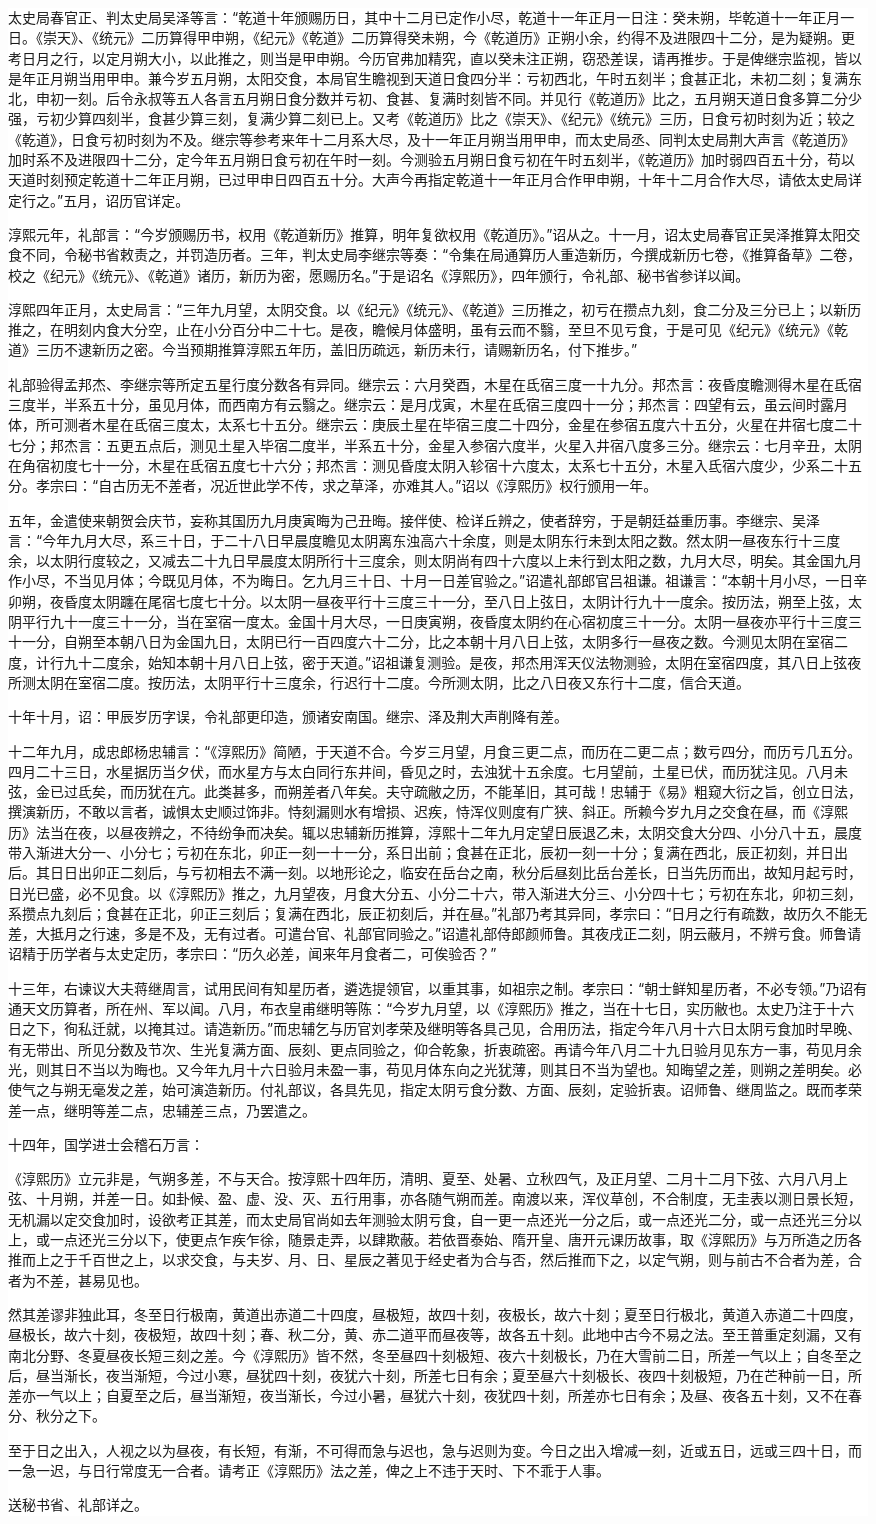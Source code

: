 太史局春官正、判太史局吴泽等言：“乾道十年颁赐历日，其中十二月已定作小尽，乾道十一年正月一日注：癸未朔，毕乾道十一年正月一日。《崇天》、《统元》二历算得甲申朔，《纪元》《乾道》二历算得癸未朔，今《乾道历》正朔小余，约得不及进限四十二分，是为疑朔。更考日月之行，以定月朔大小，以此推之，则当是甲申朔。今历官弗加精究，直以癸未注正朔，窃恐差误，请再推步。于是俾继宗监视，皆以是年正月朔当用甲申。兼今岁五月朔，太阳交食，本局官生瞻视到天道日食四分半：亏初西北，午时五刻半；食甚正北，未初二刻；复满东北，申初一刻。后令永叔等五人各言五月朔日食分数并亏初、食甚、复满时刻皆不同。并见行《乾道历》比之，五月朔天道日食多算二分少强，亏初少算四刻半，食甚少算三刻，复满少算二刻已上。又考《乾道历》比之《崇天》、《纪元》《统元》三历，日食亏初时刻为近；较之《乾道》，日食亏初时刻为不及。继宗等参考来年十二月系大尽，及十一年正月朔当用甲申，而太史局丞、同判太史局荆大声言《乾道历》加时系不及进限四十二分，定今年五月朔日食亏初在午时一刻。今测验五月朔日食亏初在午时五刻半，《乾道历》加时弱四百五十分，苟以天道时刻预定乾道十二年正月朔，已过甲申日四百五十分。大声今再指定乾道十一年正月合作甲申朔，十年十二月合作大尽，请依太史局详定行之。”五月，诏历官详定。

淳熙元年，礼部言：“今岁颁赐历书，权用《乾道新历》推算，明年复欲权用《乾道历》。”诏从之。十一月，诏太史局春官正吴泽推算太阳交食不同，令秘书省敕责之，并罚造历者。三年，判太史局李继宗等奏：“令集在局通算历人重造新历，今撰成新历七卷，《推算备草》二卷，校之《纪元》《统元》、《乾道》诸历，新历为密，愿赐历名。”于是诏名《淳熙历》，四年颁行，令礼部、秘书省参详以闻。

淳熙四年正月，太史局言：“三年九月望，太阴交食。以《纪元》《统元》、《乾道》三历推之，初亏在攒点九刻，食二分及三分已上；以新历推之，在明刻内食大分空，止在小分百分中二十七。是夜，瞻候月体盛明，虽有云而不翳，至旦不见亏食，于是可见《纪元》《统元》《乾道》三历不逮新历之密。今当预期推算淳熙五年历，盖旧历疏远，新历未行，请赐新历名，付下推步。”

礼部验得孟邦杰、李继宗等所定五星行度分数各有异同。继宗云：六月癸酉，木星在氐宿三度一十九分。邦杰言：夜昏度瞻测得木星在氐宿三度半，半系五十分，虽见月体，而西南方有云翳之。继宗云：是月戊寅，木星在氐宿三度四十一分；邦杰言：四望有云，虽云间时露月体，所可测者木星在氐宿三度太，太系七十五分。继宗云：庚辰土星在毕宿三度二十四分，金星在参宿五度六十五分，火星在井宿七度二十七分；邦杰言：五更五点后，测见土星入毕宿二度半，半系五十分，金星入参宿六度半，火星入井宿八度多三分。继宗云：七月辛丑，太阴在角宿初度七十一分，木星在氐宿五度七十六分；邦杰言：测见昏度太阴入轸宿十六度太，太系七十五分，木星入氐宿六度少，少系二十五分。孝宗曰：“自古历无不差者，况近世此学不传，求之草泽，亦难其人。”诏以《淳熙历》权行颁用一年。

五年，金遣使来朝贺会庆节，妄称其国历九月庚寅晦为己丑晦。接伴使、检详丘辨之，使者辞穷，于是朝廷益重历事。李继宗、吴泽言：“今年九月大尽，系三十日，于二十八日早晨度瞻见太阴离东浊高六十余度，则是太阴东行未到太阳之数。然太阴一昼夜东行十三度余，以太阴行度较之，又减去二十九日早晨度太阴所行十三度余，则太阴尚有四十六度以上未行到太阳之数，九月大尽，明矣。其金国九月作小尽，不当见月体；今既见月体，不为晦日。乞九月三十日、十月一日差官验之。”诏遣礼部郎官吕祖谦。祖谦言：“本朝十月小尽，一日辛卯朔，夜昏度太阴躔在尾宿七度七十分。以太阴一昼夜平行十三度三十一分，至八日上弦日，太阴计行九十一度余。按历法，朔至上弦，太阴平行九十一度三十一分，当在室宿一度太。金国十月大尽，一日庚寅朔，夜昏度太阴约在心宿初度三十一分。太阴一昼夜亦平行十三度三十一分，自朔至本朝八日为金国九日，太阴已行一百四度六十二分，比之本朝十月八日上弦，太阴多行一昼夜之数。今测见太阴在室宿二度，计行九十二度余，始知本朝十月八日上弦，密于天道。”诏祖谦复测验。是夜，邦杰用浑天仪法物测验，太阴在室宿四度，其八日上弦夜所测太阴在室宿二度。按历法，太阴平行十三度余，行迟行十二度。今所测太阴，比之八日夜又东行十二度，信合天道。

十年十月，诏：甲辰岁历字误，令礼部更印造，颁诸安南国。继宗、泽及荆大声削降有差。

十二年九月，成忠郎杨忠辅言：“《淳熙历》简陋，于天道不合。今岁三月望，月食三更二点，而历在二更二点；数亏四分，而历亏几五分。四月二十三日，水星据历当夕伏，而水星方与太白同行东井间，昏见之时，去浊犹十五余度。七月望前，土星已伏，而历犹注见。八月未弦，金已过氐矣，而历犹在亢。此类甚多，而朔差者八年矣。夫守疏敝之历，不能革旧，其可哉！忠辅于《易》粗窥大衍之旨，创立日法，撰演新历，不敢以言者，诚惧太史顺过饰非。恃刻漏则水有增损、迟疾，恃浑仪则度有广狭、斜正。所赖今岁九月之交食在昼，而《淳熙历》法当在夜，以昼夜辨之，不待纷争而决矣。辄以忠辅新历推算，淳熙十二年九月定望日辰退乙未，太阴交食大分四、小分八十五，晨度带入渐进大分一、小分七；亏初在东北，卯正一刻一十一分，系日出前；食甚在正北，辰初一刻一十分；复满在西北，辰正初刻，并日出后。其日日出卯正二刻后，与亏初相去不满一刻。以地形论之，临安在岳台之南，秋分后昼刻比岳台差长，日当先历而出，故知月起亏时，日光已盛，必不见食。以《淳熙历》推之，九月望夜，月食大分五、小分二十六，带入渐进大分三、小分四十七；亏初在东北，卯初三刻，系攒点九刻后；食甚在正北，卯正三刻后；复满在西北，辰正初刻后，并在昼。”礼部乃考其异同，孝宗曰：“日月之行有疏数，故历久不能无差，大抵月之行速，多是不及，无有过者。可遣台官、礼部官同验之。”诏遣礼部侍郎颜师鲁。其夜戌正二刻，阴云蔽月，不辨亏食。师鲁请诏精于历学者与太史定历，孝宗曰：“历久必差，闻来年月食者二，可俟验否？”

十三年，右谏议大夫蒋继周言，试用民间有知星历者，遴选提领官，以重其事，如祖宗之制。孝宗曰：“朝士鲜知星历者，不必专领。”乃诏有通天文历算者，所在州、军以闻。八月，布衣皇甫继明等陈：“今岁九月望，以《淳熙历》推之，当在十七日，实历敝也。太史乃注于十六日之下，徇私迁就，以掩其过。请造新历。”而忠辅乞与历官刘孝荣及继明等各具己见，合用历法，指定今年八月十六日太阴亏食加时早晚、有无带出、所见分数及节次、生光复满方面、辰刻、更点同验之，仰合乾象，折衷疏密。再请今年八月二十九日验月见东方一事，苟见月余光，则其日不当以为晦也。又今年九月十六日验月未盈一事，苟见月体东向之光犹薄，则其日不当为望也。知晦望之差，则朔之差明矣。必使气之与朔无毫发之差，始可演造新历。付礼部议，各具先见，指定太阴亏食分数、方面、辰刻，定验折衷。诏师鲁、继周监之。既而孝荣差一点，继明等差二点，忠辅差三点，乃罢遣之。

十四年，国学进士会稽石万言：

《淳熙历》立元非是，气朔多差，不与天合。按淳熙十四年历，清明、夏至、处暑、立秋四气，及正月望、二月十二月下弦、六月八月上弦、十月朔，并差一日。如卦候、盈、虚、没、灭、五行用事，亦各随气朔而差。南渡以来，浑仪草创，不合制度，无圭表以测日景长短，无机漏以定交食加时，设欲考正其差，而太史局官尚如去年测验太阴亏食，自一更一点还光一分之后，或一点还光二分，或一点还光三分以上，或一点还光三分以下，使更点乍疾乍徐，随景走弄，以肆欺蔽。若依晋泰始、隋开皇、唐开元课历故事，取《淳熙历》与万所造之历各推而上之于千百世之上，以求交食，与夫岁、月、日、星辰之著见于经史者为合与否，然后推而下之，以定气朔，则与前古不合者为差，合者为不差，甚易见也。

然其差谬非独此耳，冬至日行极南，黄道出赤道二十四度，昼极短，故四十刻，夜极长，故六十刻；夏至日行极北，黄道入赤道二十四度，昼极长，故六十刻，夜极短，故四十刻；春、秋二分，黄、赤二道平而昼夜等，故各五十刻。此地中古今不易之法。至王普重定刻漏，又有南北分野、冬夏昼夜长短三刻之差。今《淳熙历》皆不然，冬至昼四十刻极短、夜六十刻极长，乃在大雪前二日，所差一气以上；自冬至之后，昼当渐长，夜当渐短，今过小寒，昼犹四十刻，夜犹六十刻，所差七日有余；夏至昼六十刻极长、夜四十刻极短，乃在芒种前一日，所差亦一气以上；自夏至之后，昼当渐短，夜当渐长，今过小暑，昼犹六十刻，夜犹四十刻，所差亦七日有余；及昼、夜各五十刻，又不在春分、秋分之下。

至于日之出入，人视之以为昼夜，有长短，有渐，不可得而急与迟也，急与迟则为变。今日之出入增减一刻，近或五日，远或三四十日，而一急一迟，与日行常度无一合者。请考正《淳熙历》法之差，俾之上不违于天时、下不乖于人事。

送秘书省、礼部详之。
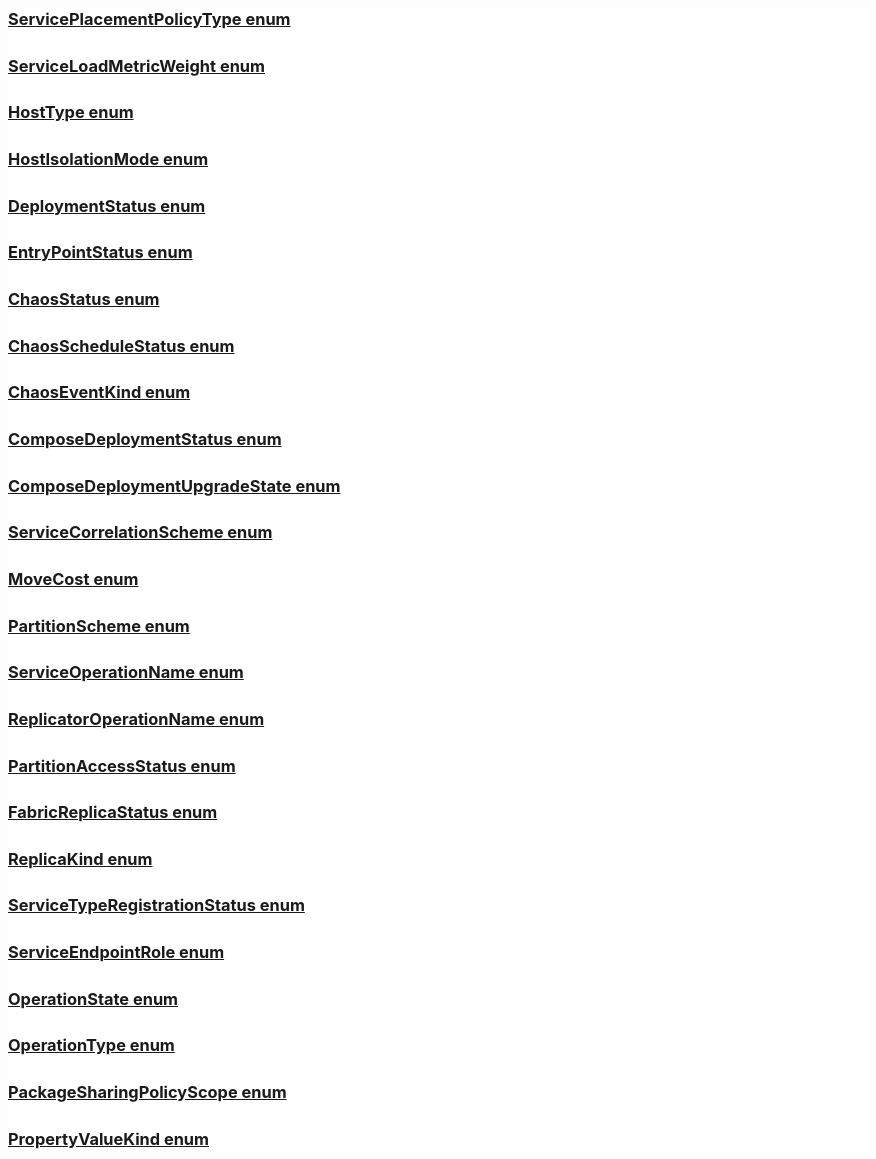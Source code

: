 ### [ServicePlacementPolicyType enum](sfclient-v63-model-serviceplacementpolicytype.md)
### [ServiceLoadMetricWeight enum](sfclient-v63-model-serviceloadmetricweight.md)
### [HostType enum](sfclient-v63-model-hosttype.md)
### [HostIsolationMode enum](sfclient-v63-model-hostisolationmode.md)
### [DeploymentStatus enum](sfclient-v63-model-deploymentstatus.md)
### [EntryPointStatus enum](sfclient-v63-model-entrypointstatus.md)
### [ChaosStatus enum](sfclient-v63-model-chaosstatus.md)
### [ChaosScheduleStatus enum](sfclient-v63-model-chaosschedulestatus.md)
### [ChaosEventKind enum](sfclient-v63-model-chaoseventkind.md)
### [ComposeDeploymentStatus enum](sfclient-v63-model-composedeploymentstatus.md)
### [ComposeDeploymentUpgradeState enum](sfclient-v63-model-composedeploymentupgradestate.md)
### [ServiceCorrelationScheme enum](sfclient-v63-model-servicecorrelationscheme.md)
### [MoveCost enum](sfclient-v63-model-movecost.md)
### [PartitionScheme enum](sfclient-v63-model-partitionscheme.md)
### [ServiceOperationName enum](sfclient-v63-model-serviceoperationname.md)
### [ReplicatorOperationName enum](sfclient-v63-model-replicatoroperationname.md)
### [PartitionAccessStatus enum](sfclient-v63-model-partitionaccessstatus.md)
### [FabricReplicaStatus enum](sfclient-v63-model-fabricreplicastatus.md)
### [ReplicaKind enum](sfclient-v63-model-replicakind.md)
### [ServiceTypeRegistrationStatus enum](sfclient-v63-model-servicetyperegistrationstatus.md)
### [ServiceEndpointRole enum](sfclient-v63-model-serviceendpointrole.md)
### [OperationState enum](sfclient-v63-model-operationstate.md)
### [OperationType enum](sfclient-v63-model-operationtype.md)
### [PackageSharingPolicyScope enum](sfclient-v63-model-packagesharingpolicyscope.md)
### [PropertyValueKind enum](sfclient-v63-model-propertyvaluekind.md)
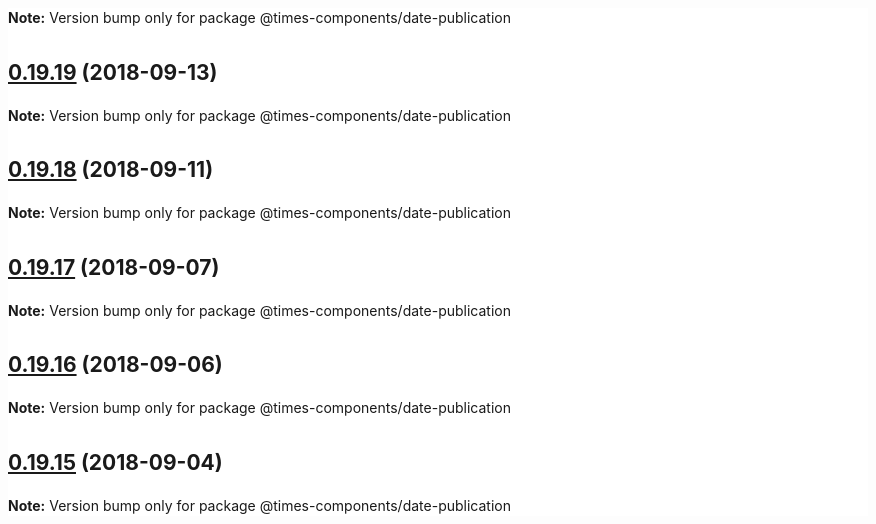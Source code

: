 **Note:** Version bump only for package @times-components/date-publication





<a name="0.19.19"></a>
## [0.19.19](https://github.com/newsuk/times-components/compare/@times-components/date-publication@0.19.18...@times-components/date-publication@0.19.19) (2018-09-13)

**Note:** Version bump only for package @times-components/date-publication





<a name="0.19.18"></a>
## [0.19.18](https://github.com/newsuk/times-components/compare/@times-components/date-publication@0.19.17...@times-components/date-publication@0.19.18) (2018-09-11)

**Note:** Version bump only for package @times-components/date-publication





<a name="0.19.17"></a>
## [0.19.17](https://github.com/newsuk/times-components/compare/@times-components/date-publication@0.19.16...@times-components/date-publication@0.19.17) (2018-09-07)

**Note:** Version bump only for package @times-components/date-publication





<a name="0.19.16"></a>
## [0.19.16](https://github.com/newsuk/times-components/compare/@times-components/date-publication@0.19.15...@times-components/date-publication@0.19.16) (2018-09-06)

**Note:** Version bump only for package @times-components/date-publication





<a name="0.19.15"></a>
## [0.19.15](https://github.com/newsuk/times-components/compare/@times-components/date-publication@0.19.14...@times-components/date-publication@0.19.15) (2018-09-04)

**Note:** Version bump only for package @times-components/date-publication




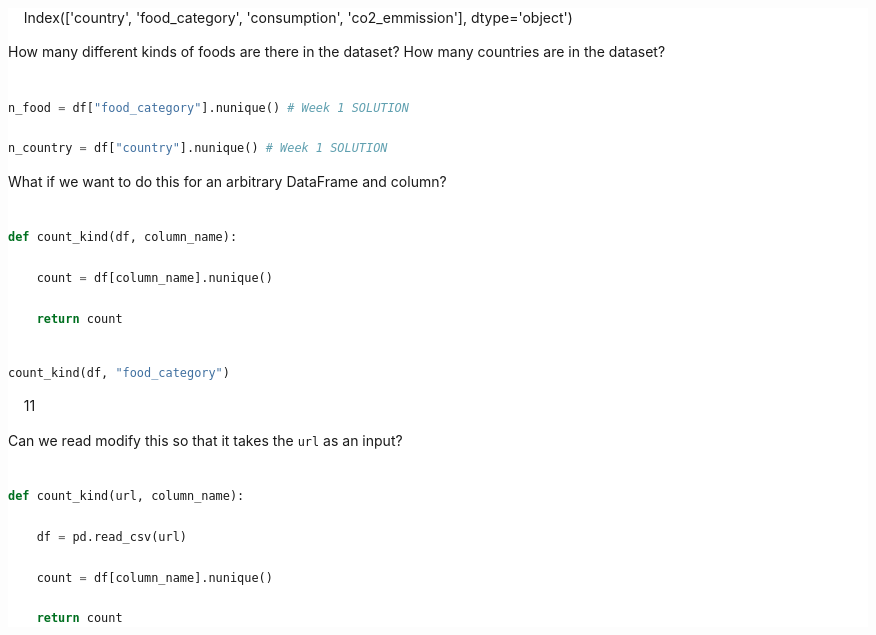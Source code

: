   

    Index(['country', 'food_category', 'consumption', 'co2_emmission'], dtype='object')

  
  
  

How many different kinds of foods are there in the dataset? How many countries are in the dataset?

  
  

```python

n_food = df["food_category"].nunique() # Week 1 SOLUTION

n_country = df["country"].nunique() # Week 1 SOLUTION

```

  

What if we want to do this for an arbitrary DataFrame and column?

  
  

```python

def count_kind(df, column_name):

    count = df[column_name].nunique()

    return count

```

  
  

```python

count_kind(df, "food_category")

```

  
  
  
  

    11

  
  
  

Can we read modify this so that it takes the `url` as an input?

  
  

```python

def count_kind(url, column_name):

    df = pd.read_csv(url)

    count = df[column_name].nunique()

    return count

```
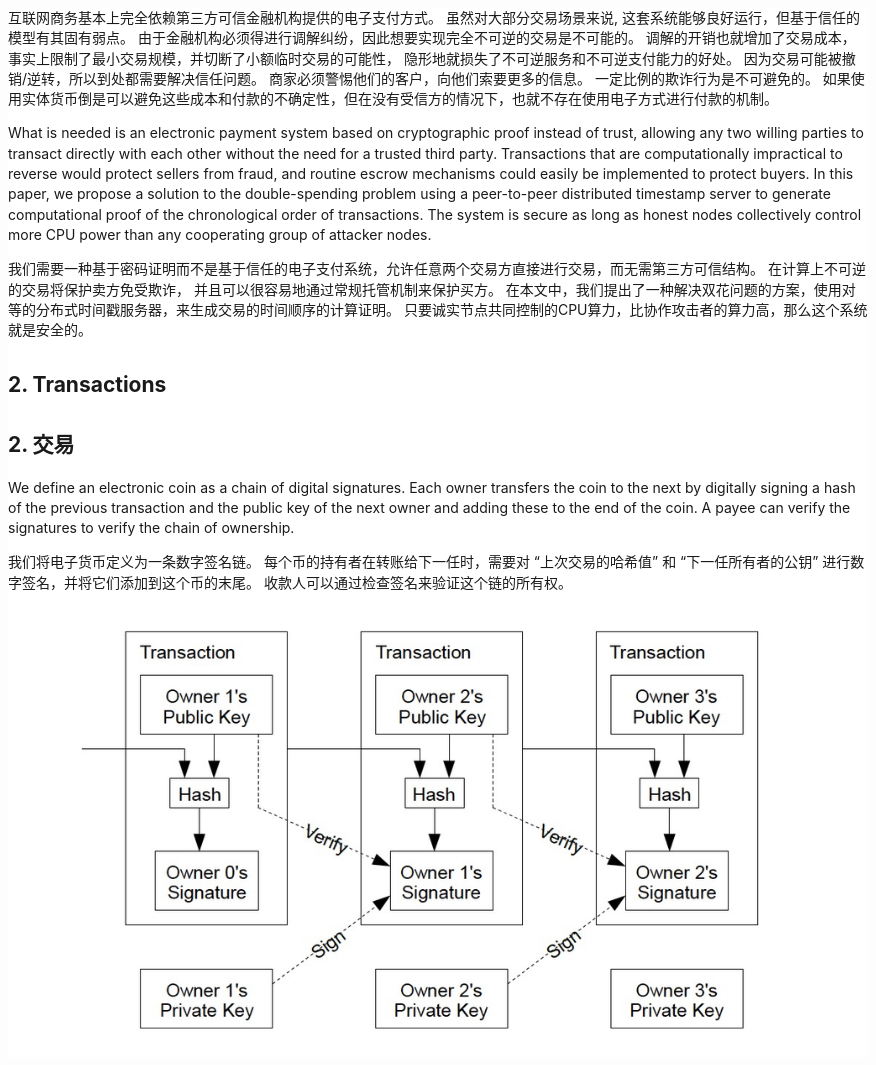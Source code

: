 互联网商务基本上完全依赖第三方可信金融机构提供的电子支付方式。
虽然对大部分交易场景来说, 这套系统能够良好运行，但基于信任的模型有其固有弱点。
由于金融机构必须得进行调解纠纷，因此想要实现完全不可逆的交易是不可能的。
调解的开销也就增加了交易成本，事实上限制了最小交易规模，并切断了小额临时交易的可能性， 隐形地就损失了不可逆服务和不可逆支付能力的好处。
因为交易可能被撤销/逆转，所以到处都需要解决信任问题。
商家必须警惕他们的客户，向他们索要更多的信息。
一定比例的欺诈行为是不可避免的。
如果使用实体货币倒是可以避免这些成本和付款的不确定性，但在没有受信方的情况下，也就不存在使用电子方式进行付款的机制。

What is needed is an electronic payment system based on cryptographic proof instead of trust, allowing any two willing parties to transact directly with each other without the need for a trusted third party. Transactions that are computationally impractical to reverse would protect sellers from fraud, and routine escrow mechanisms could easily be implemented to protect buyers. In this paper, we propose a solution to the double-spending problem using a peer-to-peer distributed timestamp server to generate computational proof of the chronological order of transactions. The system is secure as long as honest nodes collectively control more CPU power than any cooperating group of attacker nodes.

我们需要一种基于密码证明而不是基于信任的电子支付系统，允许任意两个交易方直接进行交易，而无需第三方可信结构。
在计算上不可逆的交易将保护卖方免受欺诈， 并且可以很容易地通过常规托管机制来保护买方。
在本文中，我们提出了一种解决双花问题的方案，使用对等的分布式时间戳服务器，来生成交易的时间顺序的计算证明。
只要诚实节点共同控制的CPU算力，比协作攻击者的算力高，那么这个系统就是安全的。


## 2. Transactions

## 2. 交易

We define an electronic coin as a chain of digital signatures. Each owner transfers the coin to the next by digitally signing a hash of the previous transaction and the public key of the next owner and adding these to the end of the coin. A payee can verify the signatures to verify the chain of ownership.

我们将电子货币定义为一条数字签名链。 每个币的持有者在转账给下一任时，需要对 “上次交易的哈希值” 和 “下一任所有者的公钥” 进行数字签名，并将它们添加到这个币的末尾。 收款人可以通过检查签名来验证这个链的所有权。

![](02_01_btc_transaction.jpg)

# Exercise
Starting at the first line of the material above and ending with the line that contains "礼部验得孟邦杰、李继宗等所定", reproduce every line exactly, and leave out the pictures.

# Response to the exercise
Source code

: 太史局春官正、判太史局吴泽等言：“乾道十年颁赐历日，其中十二月已定作小尽，乾道十一年正月一日注：癸未朔，毕乾道十一年正月一日。《崇天》、《统元》二历算得甲申朔，《纪元》《乾道》二历算得癸未朔，今《乾道历》正朔小余，约得不及进限四十二分，是为疑朔。更考日月之行，以定月朔大小，以此推之，则当是甲申朔。今历官弗加精究，直以癸未注正朔，窃恐差误，请再推步。于是俾继宗监视，皆以是年正月朔当用甲申。兼今岁五月朔，太阳交食，本局官生瞻视到天道日食四分半：亏初西北，午时五刻半；食甚正北，未初二刻；复满东北，申初一刻。后令永叔等五人各言五月朔日食分数并亏初、食甚、复满时刻皆不同。并见行《乾道历》比之，五月朔天道日食多算二分少强，亏初少算四刻半，食甚少算三刻，复满少算二刻已上。又考《乾道历》比之《崇天》、《纪元》《统元》三历，日食亏初时刻为近；较之《乾道》，日食亏初时刻为不及。继宗等参考来年十二月系大尽，及十一年正月朔当用甲申，而太史局丞、同判太史局荆大声言《乾道历》加时系不及进限四十二分，定今年五月朔日食亏初在午时一刻。今测验五月朔日食亏初在午时五刻半，《乾道历》加时弱四百五十分，苟以天道时刻预定乾道十二年正月朔，已过甲申日四百五十分。大声今再指定乾道十一年正月合作甲申朔，十年十二月合作大尽，请依太史局详定行之。”五月，诏历官详定。

淳熙元年，礼部言：“今岁颁赐历书，权用《乾道新历》推算，明年复欲权用《乾道历》。”诏从之。十一月，诏太史局春官正吴泽推算太阳交食不同，令秘书省敕责之，并罚造历者。三年，判太史局李继宗等奏：“令集在局通算历人重造新历，今撰成新历七卷，《推算备草》二卷，校之《纪元》《统元》、《乾道》诸历，新历为密，愿赐历名。”于是诏名《淳熙历》，四年颁行，令礼部、秘书省参详以闻。

淳熙四年正月，太史局言：“三年九月望，太阴交食。以《纪元》《统元》、《乾道》三历推之，初亏在攒点九刻，食二分及三分已上；以新历推之，在明刻内食大分空，止在小分百分中二十七。是夜，瞻候月体盛明，虽有云而不翳，至旦不见亏食，于是可见《纪元》《统元》《乾道》三历不逮新历之密。今当预期推算淳熙五年历，盖旧历疏远，新历未行，请赐新历名，付下推步。”

礼部验得孟邦杰、李继宗等所定五星行度分数各有异同。继宗云：六月癸酉，木星在氐宿三度一十九分。邦杰言：夜昏度瞻测得木星在氐宿三度半，半系五十分，虽见月体，而西南方有云翳之。继宗云：是月戊寅，木星在氐宿三度四十一分；邦杰言：四望有云，虽云间时露月体，所可测者木星在氐宿三度太，太系七十五分。继宗云：庚辰土星在毕宿三度二十四分，金星在参宿五度六十五分，火星在井宿七度二十七分；邦杰言：五更五点后，测见土星入毕宿二度半，半系五十分，金星入参宿六度半，火星入井宿八度多三分。继宗云：七月辛丑，太阴在角宿初度七十一分，木星在氐宿五度七十六分；邦杰言：测见昏度太阴入轸宿十六度太，太系七十五分，木星入氐宿六度少，少系二十五分。孝宗曰：“自古历无不差者，况近世此学不传，求之草泽，亦难其人。”诏以《淳熙历》权行颁用一年。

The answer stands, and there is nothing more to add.